Go through the entries below and pick out every line with "Computer".

▬▬▬▬▬▬▬▬▬▬

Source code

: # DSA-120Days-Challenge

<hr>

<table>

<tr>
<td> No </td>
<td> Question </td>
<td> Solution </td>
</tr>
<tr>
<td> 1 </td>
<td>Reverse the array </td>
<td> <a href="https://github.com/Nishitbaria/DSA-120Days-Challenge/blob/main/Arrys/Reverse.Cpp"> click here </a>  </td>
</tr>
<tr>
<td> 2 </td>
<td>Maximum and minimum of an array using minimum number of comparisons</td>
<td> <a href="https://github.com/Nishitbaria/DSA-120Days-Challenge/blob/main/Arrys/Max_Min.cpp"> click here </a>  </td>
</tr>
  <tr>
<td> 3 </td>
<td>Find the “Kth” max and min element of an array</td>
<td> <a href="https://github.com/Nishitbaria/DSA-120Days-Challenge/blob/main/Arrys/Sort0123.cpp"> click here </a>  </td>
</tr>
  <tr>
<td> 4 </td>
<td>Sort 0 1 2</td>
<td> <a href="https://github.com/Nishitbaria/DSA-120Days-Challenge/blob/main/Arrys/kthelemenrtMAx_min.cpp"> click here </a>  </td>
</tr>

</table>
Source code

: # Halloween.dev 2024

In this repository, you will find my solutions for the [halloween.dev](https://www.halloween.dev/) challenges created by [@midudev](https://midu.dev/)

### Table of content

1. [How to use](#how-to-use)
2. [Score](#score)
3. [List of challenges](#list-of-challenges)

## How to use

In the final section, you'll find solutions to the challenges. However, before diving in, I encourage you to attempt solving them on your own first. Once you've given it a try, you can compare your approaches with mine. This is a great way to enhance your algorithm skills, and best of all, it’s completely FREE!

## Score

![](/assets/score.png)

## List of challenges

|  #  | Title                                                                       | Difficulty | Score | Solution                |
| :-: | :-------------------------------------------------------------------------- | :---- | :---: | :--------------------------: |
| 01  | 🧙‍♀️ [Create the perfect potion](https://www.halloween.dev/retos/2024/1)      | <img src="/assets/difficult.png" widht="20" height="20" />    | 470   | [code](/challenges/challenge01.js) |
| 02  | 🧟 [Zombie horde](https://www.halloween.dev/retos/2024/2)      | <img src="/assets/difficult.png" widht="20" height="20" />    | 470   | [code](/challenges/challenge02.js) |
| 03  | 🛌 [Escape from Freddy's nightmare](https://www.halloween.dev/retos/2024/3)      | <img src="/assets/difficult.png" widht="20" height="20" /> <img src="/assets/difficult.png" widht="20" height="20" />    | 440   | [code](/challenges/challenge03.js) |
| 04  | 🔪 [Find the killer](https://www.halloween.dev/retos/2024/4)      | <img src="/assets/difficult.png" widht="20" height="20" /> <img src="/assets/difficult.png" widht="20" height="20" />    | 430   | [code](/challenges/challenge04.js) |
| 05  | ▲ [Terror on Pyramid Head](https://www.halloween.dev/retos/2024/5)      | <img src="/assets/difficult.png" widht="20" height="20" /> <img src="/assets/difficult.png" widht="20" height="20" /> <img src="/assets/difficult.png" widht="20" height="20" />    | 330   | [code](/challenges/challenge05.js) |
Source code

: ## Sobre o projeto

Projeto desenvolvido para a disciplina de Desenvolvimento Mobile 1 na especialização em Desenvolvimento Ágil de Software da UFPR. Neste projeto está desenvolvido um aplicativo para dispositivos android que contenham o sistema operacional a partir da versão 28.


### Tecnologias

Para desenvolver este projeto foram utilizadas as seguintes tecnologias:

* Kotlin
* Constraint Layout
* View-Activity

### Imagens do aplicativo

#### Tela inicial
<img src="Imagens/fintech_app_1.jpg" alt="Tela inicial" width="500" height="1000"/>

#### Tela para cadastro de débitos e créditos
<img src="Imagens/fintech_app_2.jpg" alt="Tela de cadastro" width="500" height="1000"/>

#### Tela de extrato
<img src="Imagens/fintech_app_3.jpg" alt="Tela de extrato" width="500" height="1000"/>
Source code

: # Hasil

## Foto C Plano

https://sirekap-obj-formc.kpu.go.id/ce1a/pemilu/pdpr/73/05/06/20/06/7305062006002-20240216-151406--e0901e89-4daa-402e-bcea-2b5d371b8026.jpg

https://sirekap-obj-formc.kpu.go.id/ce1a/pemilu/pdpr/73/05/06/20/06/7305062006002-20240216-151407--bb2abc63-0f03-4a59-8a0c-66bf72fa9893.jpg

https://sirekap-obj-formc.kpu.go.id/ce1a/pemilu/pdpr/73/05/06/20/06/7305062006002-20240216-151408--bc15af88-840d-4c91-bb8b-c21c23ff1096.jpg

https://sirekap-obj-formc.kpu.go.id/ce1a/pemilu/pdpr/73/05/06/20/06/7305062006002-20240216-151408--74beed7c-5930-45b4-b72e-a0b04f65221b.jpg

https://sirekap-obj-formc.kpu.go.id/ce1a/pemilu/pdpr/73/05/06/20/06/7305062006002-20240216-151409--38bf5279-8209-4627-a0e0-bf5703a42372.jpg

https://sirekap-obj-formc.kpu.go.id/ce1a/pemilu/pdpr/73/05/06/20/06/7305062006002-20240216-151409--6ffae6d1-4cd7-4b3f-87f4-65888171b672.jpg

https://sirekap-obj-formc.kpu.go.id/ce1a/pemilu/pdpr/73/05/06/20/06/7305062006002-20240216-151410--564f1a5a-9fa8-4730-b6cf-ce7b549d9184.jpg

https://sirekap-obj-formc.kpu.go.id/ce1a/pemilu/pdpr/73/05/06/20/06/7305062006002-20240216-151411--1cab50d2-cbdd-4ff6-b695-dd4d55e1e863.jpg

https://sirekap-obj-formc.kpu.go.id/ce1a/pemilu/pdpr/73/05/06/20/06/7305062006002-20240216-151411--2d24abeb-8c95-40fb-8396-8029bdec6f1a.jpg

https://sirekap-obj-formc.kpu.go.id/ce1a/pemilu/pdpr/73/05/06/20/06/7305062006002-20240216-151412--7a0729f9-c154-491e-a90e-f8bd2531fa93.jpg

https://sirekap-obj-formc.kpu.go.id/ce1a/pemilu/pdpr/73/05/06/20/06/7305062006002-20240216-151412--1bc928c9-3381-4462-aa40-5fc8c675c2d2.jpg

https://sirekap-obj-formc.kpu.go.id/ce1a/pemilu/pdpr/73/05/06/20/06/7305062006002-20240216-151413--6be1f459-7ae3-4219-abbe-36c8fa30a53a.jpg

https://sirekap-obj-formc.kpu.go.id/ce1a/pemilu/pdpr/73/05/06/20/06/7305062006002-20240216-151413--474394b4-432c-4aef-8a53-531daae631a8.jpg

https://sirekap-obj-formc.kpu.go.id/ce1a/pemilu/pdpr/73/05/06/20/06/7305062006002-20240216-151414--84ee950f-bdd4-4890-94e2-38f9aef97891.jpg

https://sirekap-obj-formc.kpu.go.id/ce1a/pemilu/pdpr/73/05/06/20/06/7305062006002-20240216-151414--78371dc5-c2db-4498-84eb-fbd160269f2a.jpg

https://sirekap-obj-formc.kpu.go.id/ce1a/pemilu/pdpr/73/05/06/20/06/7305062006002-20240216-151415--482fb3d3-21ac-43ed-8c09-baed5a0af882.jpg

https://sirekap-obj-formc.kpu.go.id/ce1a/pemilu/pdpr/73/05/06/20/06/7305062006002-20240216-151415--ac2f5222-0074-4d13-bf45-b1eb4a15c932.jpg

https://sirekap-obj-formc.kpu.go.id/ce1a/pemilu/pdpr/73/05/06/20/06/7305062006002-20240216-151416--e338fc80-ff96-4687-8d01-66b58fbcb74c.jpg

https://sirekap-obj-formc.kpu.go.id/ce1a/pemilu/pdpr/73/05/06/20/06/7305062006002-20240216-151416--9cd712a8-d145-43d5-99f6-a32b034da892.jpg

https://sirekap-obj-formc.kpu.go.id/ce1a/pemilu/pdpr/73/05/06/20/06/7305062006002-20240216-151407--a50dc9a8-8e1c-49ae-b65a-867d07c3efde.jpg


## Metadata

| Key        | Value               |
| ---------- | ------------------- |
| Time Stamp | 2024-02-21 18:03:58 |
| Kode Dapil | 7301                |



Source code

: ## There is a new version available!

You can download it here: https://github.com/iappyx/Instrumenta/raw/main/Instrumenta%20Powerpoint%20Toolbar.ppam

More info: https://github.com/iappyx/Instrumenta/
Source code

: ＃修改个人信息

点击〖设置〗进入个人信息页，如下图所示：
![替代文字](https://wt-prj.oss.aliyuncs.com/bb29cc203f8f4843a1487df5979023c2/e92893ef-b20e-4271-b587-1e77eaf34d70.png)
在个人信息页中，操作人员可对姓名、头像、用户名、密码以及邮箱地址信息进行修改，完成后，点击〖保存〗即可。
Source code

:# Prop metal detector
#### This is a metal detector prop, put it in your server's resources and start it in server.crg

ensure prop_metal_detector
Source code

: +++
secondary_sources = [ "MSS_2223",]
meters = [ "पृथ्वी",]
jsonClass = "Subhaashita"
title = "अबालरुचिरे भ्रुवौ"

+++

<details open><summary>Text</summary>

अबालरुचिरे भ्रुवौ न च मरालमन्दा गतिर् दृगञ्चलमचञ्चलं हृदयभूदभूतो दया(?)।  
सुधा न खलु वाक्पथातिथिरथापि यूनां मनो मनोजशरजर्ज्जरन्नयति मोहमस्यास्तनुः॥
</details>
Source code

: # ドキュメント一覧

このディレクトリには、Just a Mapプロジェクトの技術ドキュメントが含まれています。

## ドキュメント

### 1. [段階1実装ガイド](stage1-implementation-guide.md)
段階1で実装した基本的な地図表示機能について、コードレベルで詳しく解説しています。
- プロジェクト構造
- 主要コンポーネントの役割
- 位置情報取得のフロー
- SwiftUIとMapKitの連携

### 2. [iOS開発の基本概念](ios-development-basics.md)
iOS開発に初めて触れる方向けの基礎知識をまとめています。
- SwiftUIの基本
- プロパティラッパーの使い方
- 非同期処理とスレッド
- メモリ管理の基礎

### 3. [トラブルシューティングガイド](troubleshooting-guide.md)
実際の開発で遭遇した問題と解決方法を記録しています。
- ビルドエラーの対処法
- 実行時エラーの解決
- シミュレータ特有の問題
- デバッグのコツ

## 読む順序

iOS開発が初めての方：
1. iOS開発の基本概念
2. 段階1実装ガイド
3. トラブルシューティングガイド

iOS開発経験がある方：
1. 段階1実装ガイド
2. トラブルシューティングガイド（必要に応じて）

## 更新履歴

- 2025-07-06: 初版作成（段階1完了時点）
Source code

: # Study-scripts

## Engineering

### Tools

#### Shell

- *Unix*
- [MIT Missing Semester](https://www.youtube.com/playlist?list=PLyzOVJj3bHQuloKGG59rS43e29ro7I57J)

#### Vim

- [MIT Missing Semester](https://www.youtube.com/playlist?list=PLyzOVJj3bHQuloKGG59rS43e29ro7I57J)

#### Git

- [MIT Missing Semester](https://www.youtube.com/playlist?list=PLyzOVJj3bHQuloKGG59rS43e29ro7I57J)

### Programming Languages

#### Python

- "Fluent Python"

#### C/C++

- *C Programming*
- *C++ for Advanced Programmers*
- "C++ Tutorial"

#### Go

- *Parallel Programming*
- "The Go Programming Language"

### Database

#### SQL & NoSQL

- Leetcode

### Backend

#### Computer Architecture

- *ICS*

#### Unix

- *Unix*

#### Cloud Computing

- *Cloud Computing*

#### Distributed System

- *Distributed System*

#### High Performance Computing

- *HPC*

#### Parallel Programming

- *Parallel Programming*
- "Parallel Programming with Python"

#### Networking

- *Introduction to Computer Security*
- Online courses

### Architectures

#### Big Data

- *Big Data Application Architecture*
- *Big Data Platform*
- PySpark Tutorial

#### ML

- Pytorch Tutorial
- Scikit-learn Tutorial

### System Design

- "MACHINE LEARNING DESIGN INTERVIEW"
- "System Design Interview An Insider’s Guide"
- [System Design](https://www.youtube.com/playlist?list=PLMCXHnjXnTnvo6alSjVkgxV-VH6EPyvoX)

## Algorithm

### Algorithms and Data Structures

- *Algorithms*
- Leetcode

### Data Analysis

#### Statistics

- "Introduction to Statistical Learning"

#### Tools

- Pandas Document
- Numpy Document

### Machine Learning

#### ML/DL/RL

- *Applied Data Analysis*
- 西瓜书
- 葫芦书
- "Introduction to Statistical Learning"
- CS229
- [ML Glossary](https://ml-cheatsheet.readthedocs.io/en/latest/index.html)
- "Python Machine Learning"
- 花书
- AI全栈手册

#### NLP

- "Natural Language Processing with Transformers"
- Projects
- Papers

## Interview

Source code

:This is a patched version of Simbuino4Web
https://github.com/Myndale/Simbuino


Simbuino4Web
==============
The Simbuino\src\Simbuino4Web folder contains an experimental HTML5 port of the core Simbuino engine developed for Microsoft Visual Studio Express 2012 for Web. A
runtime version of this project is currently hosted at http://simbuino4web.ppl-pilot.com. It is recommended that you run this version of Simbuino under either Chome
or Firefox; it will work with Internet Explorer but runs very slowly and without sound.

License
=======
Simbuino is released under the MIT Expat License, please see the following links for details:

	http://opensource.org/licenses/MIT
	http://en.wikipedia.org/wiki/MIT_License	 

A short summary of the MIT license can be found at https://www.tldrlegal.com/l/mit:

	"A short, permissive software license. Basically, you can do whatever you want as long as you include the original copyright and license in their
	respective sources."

▬▬▬▬▬▬▬▬▬▬

◆ FINISHED EXERCISE ◆
#### Computer Architecture
- *Introduction to Computer Security*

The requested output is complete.